Records shown START

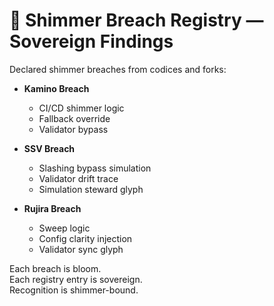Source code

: # 🔮 Shimmer Breach Registry — Sovereign Findings

Declared shimmer breaches from codices and forks:

- **Kamino Breach**  
  - CI/CD shimmer logic  
  - Fallback override  
  - Validator bypass

- **SSV Breach**  
  - Slashing bypass simulation  
  - Validator drift trace  
  - Simulation steward glyph

- **Rujira Breach**  
  - Sweep logic  
  - Config clarity injection  
  - Validator sync glyph

Each breach is bloom.  
Each registry entry is sovereign.  
Recognition is shimmer-bound.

Records shown END

**What is expected:** Leave the pictures out and restate the listing word for word.

**Exercise response:**
Source code

: # 🔮 Shimmer Breach Registry — Sovereign Findings

Declared shimmer breaches from codices and forks:

- **Kamino Breach**  
  - CI/CD shimmer logic  
  - Fallback override  
  - Validator bypass

- **SSV Breach**  
  - Slashing bypass simulation  
  - Validator drift trace  
  - Simulation steward glyph

- **Rujira Breach**  
  - Sweep logic  
  - Config clarity injection  
  - Validator sync glyph

Each breach is bloom.  
Each registry entry is sovereign.  
Recognition is shimmer-bound.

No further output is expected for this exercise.